L'ancien président français s'est interrogé mardi sur le calendrier des événements sportifs, plaidant pour une adaptation de ceux-ci afin de favoriser l'organisation de JO ou d'une Coupe du monde de football par des pays où le climat ne le permet pas l'été.
"Je dis cela parce que la chaleur devient insupportable
"Est-il absolument indispensable que les JO se tiennent systématiquement au mois d'août ? Où est-ce écrit ? Et la Coupe du monde de football, doit-elle absolument se dérouler en juin-juillet ? A-t-on une vision si fragile de cet événement ?", a-t-il lancé à l'occasion du forum mondial du sport où il était l'invité de l'émir du Qatar.
"Je dis cela parce que la chaleur devient insupportable à certaines époques de l'année.

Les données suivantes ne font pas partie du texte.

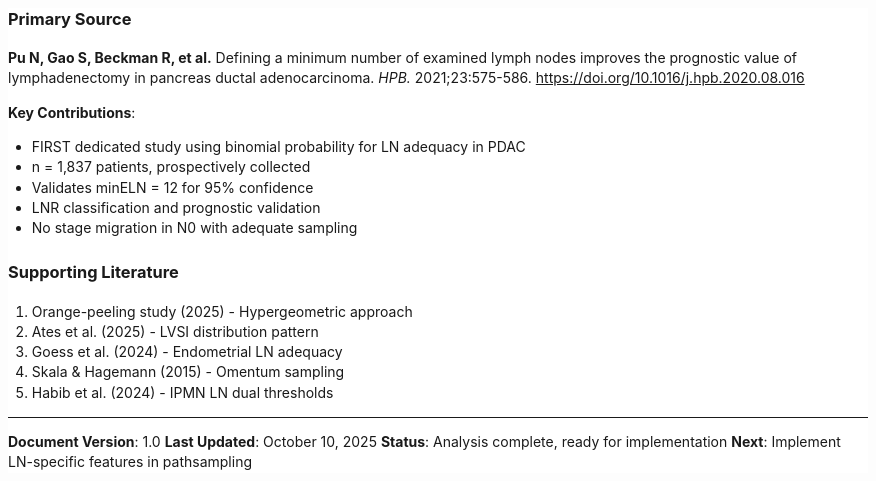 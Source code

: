 ### Primary Source

**Pu N, Gao S, Beckman R, et al.**
Defining a minimum number of examined lymph nodes improves the prognostic value of lymphadenectomy in pancreas ductal adenocarcinoma.
*HPB.* 2021;23:575-586.
https://doi.org/10.1016/j.hpb.2020.08.016

**Key Contributions**:
- FIRST dedicated study using binomial probability for LN adequacy in PDAC
- n = 1,837 patients, prospectively collected
- Validates minELN = 12 for 95% confidence
- LNR classification and prognostic validation
- No stage migration in N0 with adequate sampling

### Supporting Literature

1. Orange-peeling study (2025) - Hypergeometric approach
2. Ates et al. (2025) - LVSI distribution pattern
3. Goess et al. (2024) - Endometrial LN adequacy
4. Skala & Hagemann (2015) - Omentum sampling
5. Habib et al. (2024) - IPMN LN dual thresholds

---

**Document Version**: 1.0
**Last Updated**: October 10, 2025
**Status**: Analysis complete, ready for implementation
**Next**: Implement LN-specific features in pathsampling
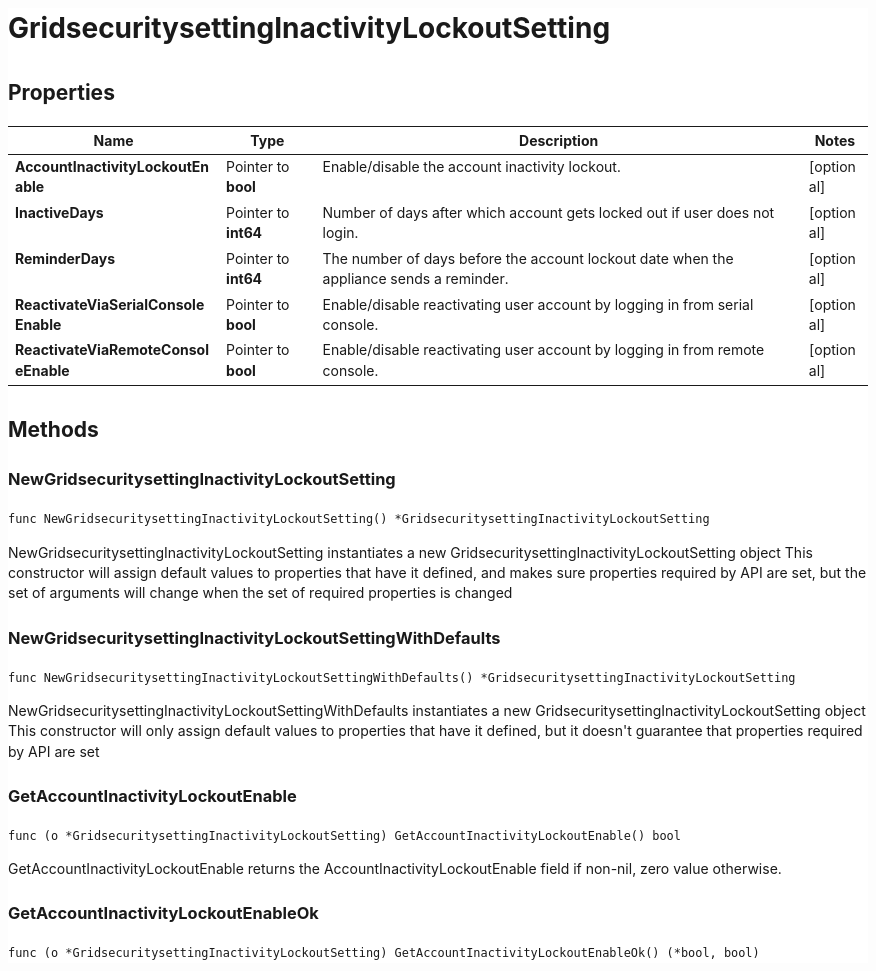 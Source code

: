 # GridsecuritysettingInactivityLockoutSetting

## Properties

Name | Type | Description | Notes
------------ | ------------- | ------------- | -------------
**AccountInactivityLockoutEnable** | Pointer to **bool** | Enable/disable the account inactivity lockout. | [optional] 
**InactiveDays** | Pointer to **int64** | Number of days after which account gets locked out if user does not login. | [optional] 
**ReminderDays** | Pointer to **int64** | The number of days before the account lockout date when the appliance sends a reminder. | [optional] 
**ReactivateViaSerialConsoleEnable** | Pointer to **bool** | Enable/disable reactivating user account by logging in from serial console. | [optional] 
**ReactivateViaRemoteConsoleEnable** | Pointer to **bool** | Enable/disable reactivating user account by logging in from remote console. | [optional] 

## Methods

### NewGridsecuritysettingInactivityLockoutSetting

`func NewGridsecuritysettingInactivityLockoutSetting() *GridsecuritysettingInactivityLockoutSetting`

NewGridsecuritysettingInactivityLockoutSetting instantiates a new GridsecuritysettingInactivityLockoutSetting object
This constructor will assign default values to properties that have it defined,
and makes sure properties required by API are set, but the set of arguments
will change when the set of required properties is changed

### NewGridsecuritysettingInactivityLockoutSettingWithDefaults

`func NewGridsecuritysettingInactivityLockoutSettingWithDefaults() *GridsecuritysettingInactivityLockoutSetting`

NewGridsecuritysettingInactivityLockoutSettingWithDefaults instantiates a new GridsecuritysettingInactivityLockoutSetting object
This constructor will only assign default values to properties that have it defined,
but it doesn't guarantee that properties required by API are set

### GetAccountInactivityLockoutEnable

`func (o *GridsecuritysettingInactivityLockoutSetting) GetAccountInactivityLockoutEnable() bool`

GetAccountInactivityLockoutEnable returns the AccountInactivityLockoutEnable field if non-nil, zero value otherwise.

### GetAccountInactivityLockoutEnableOk

`func (o *GridsecuritysettingInactivityLockoutSetting) GetAccountInactivityLockoutEnableOk() (*bool, bool)`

Je sais, majesté, que vous avez pris des engagements et je suis sûr que vous les tiendrez", a-t-il argumenté en s'adressant à l'émir du Qatar, dont le pays accueillera le Mondial-2022 de football dans des stades climatisés.
Une vision multipolaire du monde
Entre le sport et la politique, il n'y a qu'un pas que l'ex président a franchi pour plaider en faveur d'une vision multipolaire du monde. "Il en va de la gouvernance du sport mondial comme de la gouvernance politique: les grands événements sportifs mondiaux ne peuvent plus être l'apanage des seules vieilles nations occidentales et industrielles. Je défends l'idée d'un meilleur partage de l'organisation des grandes manifestations sportives", a-t-il expliqué. L'ancien chef de l'Etat français s'était auparavant interrogé sur la représentation d'un certain nombre de pays ou zones géographiques au sein des Nations unies.
"Pendant des siècles, le gouvernement du monde a été l'apanage de quelques pays dans le monde, qui se comptaient sur le doigt d'une seule main: vieilles nations industrielles, pays occidentaux. Qui peut comprendre par exemple, qu'aujourd'hui au 21e siècle, qu'il n'y ait pas un pays africain membre du conseil permanent du conseil de sécurité ?", a lancé l'ancien président.